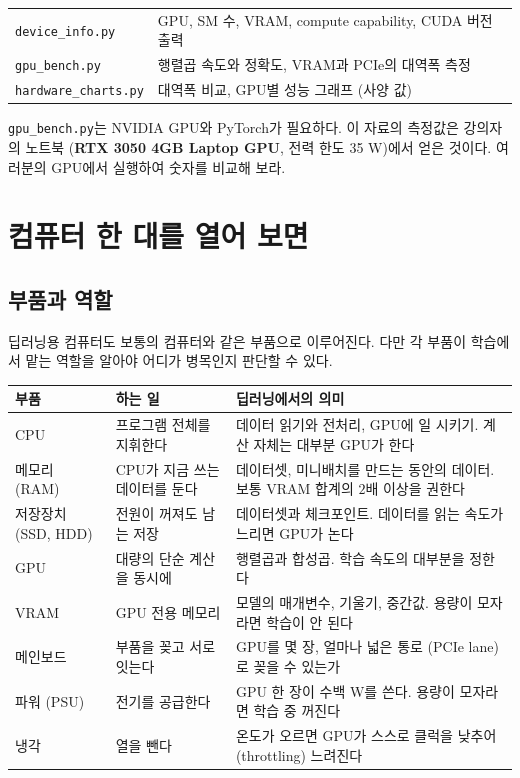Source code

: \documentclass[11pt,a4paper]{article}
\begin{document}
\begin{remarkbox}
\begin{tabular}{@{}ll@{}}
\texttt{device\_info.py} & GPU, SM 수, VRAM, compute capability, CUDA 버전 출력 \\
\texttt{gpu\_bench.py} & 행렬곱 속도와 정확도, VRAM과 PCIe의 대역폭 측정 \\
\texttt{hardware\_charts.py} & 대역폭 비교, GPU별 성능 그래프 (사양 값) \\
\end{tabular}
\medskip

\texttt{gpu\_bench.py}는 NVIDIA GPU와 PyTorch가 필요하다.
이 자료의 측정값은 강의자의 노트북 (\textbf{RTX 3050 4GB Laptop GPU}, 전력 한도 35 W)에서 얻은 것이다.
여러분의 GPU에서 실행하여 숫자를 비교해 보라.
\end{remarkbox}

\section{컴퓨터 한 대를 열어 보면}\label{sec:parts}

\subsection{부품과 역할}\label{sec:parts_roles}

딥러닝용 컴퓨터도 보통의 컴퓨터와 같은 부품으로 이루어진다. 다만 각 부품이 학습에서 맡는 역할을 알아야 어디가 병목인지 판단할 수 있다.

\begin{center}
{\small
\begin{tabular}{@{}>{\raggedright\arraybackslash}p{30mm}>{\raggedright\arraybackslash}p{52mm}>{\raggedright\arraybackslash}p{68mm}@{}}
\toprule
부품 & 하는 일 & 딥러닝에서의 의미 \\
\midrule
CPU & 프로그램 전체를 지휘한다 & 데이터 읽기와 전처리, GPU에 일 시키기. 계산 자체는 대부분 GPU가 한다 \\
메모리 (RAM) & CPU가 지금 쓰는 데이터를 둔다 & 데이터셋, 미니배치를 만드는 동안의 데이터. 보통 VRAM 합계의 $2$배 이상을 권한다 \\
저장장치 (SSD, HDD) & 전원이 꺼져도 남는 저장 & 데이터셋과 체크포인트. 데이터를 읽는 속도가 느리면 GPU가 논다 \\
GPU & 대량의 단순 계산을 동시에 & 행렬곱과 합성곱. 학습 속도의 대부분을 정한다 \\
VRAM & GPU 전용 메모리 & 모델의 매개변수, 기울기, 중간값. 용량이 모자라면 학습이 안 된다 \\
메인보드 & 부품을 꽂고 서로 잇는다 & GPU를 몇 장, 얼마나 넓은 통로 (PCIe lane)로 꽂을 수 있는가 \\
파워 (PSU) & 전기를 공급한다 & GPU 한 장이 수백 W를 쓴다. 용량이 모자라면 학습 중 꺼진다 \\
냉각 & 열을 뺀다 & 온도가 오르면 GPU가 스스로 클럭을 낮추어 (throttling) 느려진다 \\
\bottomrule
\end{tabular}}
\end{center}
\end{document}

**Your task**
Nothing but the lines from the one containing "그래프 (사양 값) \\" through the end of the entries belongs in the answer; repeat them exactly.

**Answer to this task**
\texttt{hardware\_charts.py} & 대역폭 비교, GPU별 성능 그래프 (사양 값) \\
\end{tabular}
\medskip

\texttt{gpu\_bench.py}는 NVIDIA GPU와 PyTorch가 필요하다.
이 자료의 측정값은 강의자의 노트북 (\textbf{RTX 3050 4GB Laptop GPU}, 전력 한도 35 W)에서 얻은 것이다.
여러분의 GPU에서 실행하여 숫자를 비교해 보라.
\end{remarkbox}

\section{컴퓨터 한 대를 열어 보면}\label{sec:parts}

\subsection{부품과 역할}\label{sec:parts_roles}

딥러닝용 컴퓨터도 보통의 컴퓨터와 같은 부품으로 이루어진다. 다만 각 부품이 학습에서 맡는 역할을 알아야 어디가 병목인지 판단할 수 있다.

\begin{center}
{\small
\begin{tabular}{@{}>{\raggedright\arraybackslash}p{30mm}>{\raggedright\arraybackslash}p{52mm}>{\raggedright\arraybackslash}p{68mm}@{}}
\toprule
부품 & 하는 일 & 딥러닝에서의 의미 \\
\midrule
CPU & 프로그램 전체를 지휘한다 & 데이터 읽기와 전처리, GPU에 일 시키기. 계산 자체는 대부분 GPU가 한다 \\
메모리 (RAM) & CPU가 지금 쓰는 데이터를 둔다 & 데이터셋, 미니배치를 만드는 동안의 데이터. 보통 VRAM 합계의 $2$배 이상을 권한다 \\
저장장치 (SSD, HDD) & 전원이 꺼져도 남는 저장 & 데이터셋과 체크포인트. 데이터를 읽는 속도가 느리면 GPU가 논다 \\
GPU & 대량의 단순 계산을 동시에 & 행렬곱과 합성곱. 학습 속도의 대부분을 정한다 \\
VRAM & GPU 전용 메모리 & 모델의 매개변수, 기울기, 중간값. 용량이 모자라면 학습이 안 된다 \\
메인보드 & 부품을 꽂고 서로 잇는다 & GPU를 몇 장, 얼마나 넓은 통로 (PCIe lane)로 꽂을 수 있는가 \\
파워 (PSU) & 전기를 공급한다 & GPU 한 장이 수백 W를 쓴다. 용량이 모자라면 학습 중 꺼진다 \\
냉각 & 열을 뺀다 & 온도가 오르면 GPU가 스스로 클럭을 낮추어 (throttling) 느려진다 \\
\bottomrule
\end{tabular}}
\end{center}
\end{document}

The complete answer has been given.